I am speaking at a plenary session tomorrow during the the Energy Impacts Symposium at the Nationwide & Ohio Farm Bureau 4-H Conference Center in Columbus, Ohio. The program is exciting, and I look forward to being a part of it.  The program is described as follows: 

Energy Impacts 2017 is a energy research conference and workshop, organized by a 9-member interdisciplinary steering committee, focused on synthesis, comparison, and innovation among established and emerging energy impacts scholars from North America and abroad. We invite participation from sociologists, geographers, political scientists, economists, anthropologists, practitioners, and other interested parties whose work addresses impacts of new energy development for host communities and landscapes.

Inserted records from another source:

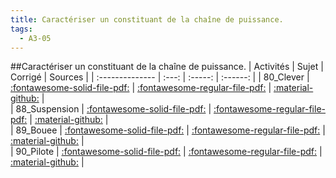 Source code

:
 ```yaml
---
title: Caractériser un constituant de la chaîne de puissance. 
tags:
  - A3-05
---
```

[comment]: <> (Généré automatiquement par make_all_activitess.py, creation_fichiers_activites)

##Caractériser un constituant de la chaîne de puissance. 
| Activités | Sujet | Corrigé | Sources  | 
| :-------------- | :---: | :-----: | :------: | 
| 80_Clever | [:fontawesome-solid-file-pdf:](https://github.com/xpessoles/ALL_PDF/blob/main/PDF/A3_05_80_Clever_Sujet.pdf) | [:fontawesome-regular-file-pdf:](https://github.com/xpessoles/ALL_PDF/blob/main/PDF/A3_05_80_Clever_Corrige.pdf) | [:material-github:](https://github.com/xpessoles/ExercicesCompetences/tree/main/A3_AnalyseFonctionnelleStructurelle/A3_05_ChainePuissance/80_Clever) |  
| 88_Suspension | [:fontawesome-solid-file-pdf:](https://github.com/xpessoles/ALL_PDF/blob/main/PDF/A3_05_88_Suspension_Sujet.pdf) | [:fontawesome-regular-file-pdf:](https://github.com/xpessoles/ALL_PDF/blob/main/PDF/A3_05_88_Suspension_Corrige.pdf) | [:material-github:](https://github.com/xpessoles/ExercicesCompetences/tree/main/A3_AnalyseFonctionnelleStructurelle/A3_05_ChainePuissance/88_Suspension) |  
| 89_Bouee | [:fontawesome-solid-file-pdf:](https://github.com/xpessoles/ALL_PDF/blob/main/PDF/A3_05_89_Bouee_Sujet.pdf) | [:fontawesome-regular-file-pdf:](https://github.com/xpessoles/ALL_PDF/blob/main/PDF/A3_05_89_Bouee_Corrige.pdf) | [:material-github:](https://github.com/xpessoles/ExercicesCompetences/tree/main/A3_AnalyseFonctionnelleStructurelle/A3_05_ChainePuissance/89_Bouee) |  
| 90_Pilote | [:fontawesome-solid-file-pdf:](https://github.com/xpessoles/ALL_PDF/blob/main/PDF/A3_05_90_Pilote_Sujet.pdf) | [:fontawesome-regular-file-pdf:](https://github.com/xpessoles/ALL_PDF/blob/main/PDF/A3_05_90_Pilote_Corrige.pdf) | [:material-github:](https://github.com/xpessoles/ExercicesCompetences/tree/main/A3_AnalyseFonctionnelleStructurelle/A3_05_ChainePuissance/90_Pilote) |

The pace, scale, and intensity of new energy development around the world demands credible and informed research about potential impacts to human communities that host energy developments. From new electrical transmission lines needed for a growing renewable energy sector to hydraulically fracturing shale for oil and gas, energy development can have broad and diverse impacts on the communities where it occurs. While a fast-growing cadre of researchers has emerged to produce important new research on the social, economic, and behavioral impacts from large-scale energy development for host communities and landscapes, their discoveries are often isolated within disciplinary boundaries.

Through facilitated interactive workshop activities, invited experts and symposium participants will produce a roadmap for future cross-disciplinary research priorities.

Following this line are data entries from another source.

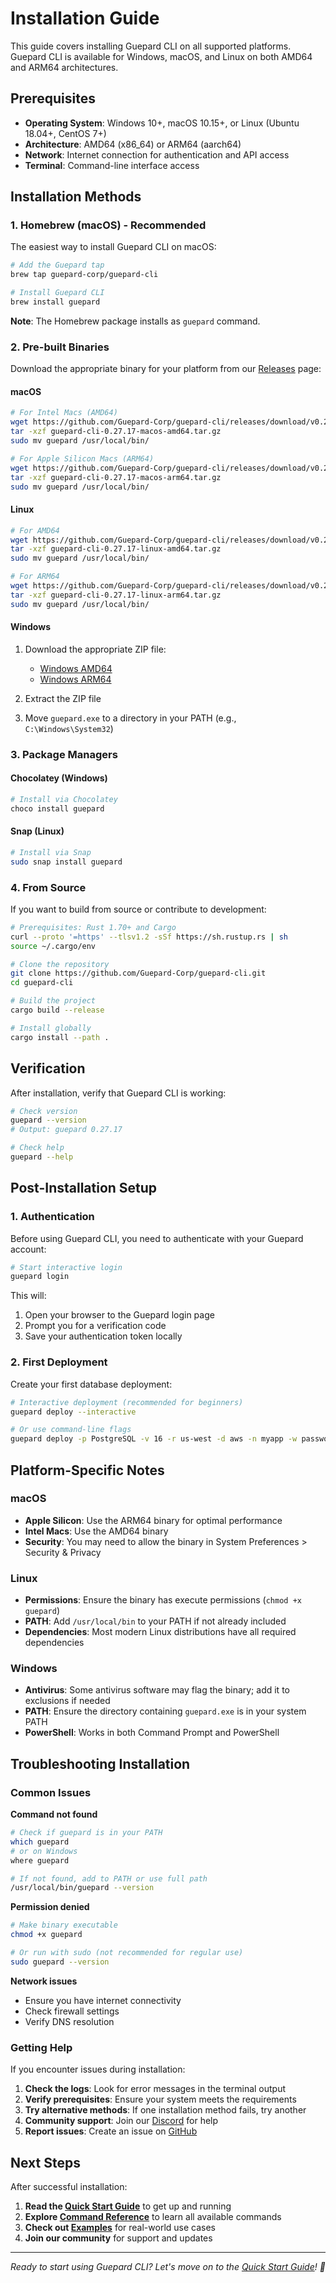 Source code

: # Installation Guide

This guide covers installing Guepard CLI on all supported platforms. Guepard CLI is available for Windows, macOS, and Linux on both AMD64 and ARM64 architectures.

## Prerequisites

- **Operating System**: Windows 10+, macOS 10.15+, or Linux (Ubuntu 18.04+, CentOS 7+)
- **Architecture**: AMD64 (x86_64) or ARM64 (aarch64)
- **Network**: Internet connection for authentication and API access
- **Terminal**: Command-line interface access

## Installation Methods

### 1. Homebrew (macOS) - Recommended

The easiest way to install Guepard CLI on macOS:

```bash
# Add the Guepard tap
brew tap guepard-corp/guepard-cli

# Install Guepard CLI
brew install guepard
```

**Note**: The Homebrew package installs as `guepard` command.

### 2. Pre-built Binaries

Download the appropriate binary for your platform from our [Releases](https://github.com/Guepard-Corp/guepard-cli/releases) page:

#### macOS
```bash
# For Intel Macs (AMD64)
wget https://github.com/Guepard-Corp/guepard-cli/releases/download/v0.27.17/guepard-cli-0.27.17-macos-amd64.tar.gz
tar -xzf guepard-cli-0.27.17-macos-amd64.tar.gz
sudo mv guepard /usr/local/bin/

# For Apple Silicon Macs (ARM64)
wget https://github.com/Guepard-Corp/guepard-cli/releases/download/v0.27.17/guepard-cli-0.27.17-macos-arm64.tar.gz
tar -xzf guepard-cli-0.27.17-macos-arm64.tar.gz
sudo mv guepard /usr/local/bin/
```

#### Linux
```bash
# For AMD64
wget https://github.com/Guepard-Corp/guepard-cli/releases/download/v0.27.17/guepard-cli-0.27.17-linux-amd64.tar.gz
tar -xzf guepard-cli-0.27.17-linux-amd64.tar.gz
sudo mv guepard /usr/local/bin/

# For ARM64
wget https://github.com/Guepard-Corp/guepard-cli/releases/download/v0.27.17/guepard-cli-0.27.17-linux-arm64.tar.gz
tar -xzf guepard-cli-0.27.17-linux-arm64.tar.gz
sudo mv guepard /usr/local/bin/
```

#### Windows
1. Download the appropriate ZIP file:
   - [Windows AMD64](https://github.com/Guepard-Corp/guepard-cli/releases/download/v0.27.17/guepard-cli-0.27.17-windows-amd64.zip)
   - [Windows ARM64](https://github.com/Guepard-Corp/guepard-cli/releases/download/v0.27.17/guepard-cli-0.27.17-windows-arm64.zip)

2. Extract the ZIP file
3. Move `guepard.exe` to a directory in your PATH (e.g., `C:\Windows\System32`)

### 3. Package Managers

#### Chocolatey (Windows)
```powershell
# Install via Chocolatey
choco install guepard
```

#### Snap (Linux)
```bash
# Install via Snap
sudo snap install guepard
```

### 4. From Source

If you want to build from source or contribute to development:

```bash
# Prerequisites: Rust 1.70+ and Cargo
curl --proto '=https' --tlsv1.2 -sSf https://sh.rustup.rs | sh
source ~/.cargo/env

# Clone the repository
git clone https://github.com/Guepard-Corp/guepard-cli.git
cd guepard-cli

# Build the project
cargo build --release

# Install globally
cargo install --path .
```

## Verification

After installation, verify that Guepard CLI is working:

```bash
# Check version
guepard --version
# Output: guepard 0.27.17

# Check help
guepard --help
```

## Post-Installation Setup

### 1. Authentication

Before using Guepard CLI, you need to authenticate with your Guepard account:

```bash
# Start interactive login
guepard login
```

This will:
1. Open your browser to the Guepard login page
2. Prompt you for a verification code
3. Save your authentication token locally

### 2. First Deployment

Create your first database deployment:

```bash
# Interactive deployment (recommended for beginners)
guepard deploy --interactive

# Or use command-line flags
guepard deploy -p PostgreSQL -v 16 -r us-west -d aws -n myapp -w password
```

## Platform-Specific Notes

### macOS
- **Apple Silicon**: Use the ARM64 binary for optimal performance
- **Intel Macs**: Use the AMD64 binary
- **Security**: You may need to allow the binary in System Preferences > Security & Privacy

### Linux
- **Permissions**: Ensure the binary has execute permissions (`chmod +x guepard`)
- **PATH**: Add `/usr/local/bin` to your PATH if not already included
- **Dependencies**: Most modern Linux distributions have all required dependencies

### Windows
- **Antivirus**: Some antivirus software may flag the binary; add it to exclusions if needed
- **PATH**: Ensure the directory containing `guepard.exe` is in your system PATH
- **PowerShell**: Works in both Command Prompt and PowerShell

## Troubleshooting Installation

### Common Issues

**Command not found**
```bash
# Check if guepard is in your PATH
which guepard
# or on Windows
where guepard

# If not found, add to PATH or use full path
/usr/local/bin/guepard --version
```

**Permission denied**
```bash
# Make binary executable
chmod +x guepard

# Or run with sudo (not recommended for regular use)
sudo guepard --version
```

**Network issues**
- Ensure you have internet connectivity
- Check firewall settings
- Verify DNS resolution

### Getting Help

If you encounter issues during installation:

1. **Check the logs**: Look for error messages in the terminal output
2. **Verify prerequisites**: Ensure your system meets the requirements
3. **Try alternative methods**: If one installation method fails, try another
4. **Community support**: Join our [Discord](https://discord.gg/NYsNzQGvZT) for help
5. **Report issues**: Create an issue on [GitHub](https://github.com/Guepard-Corp/guepard-cli/issues)

## Next Steps

After successful installation:

1. **Read the [Quick Start Guide](quick-start.md)** to get up and running
2. **Explore [Command Reference](commands.md)** to learn all available commands
3. **Check out [Examples](examples.md)** for real-world use cases
4. **Join our community** for support and updates

---

*Ready to start using Guepard CLI? Let's move on to the [Quick Start Guide](quick-start.md)! 🐆*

I will be talking about Community Development and the North Dakota Sovereign Wealth Fund, and we'll discuss the implications of the resource curse.  I am of the view that the resource curse is correlative, not causative, and that natural resource extraction can prove harmful to local communities, but that it doesn't have to be.  From North Dakota's $4.33 billion fund to Norway's Government Pension Fund Global, there are examples of funding that can provide for the future. But there are numerous examples of struggling communities and bankrupt local governments where funds benefited few. And even North Dakota and Norway provide stark contrasts in how the funds are used. The point, for me, is that generalizations overstate the role of the resource and understate the role of local decision making.  What we prioritize matters, and often, I think, we can do better.  It's not preordained.  We can do better, as long as we decide to do so.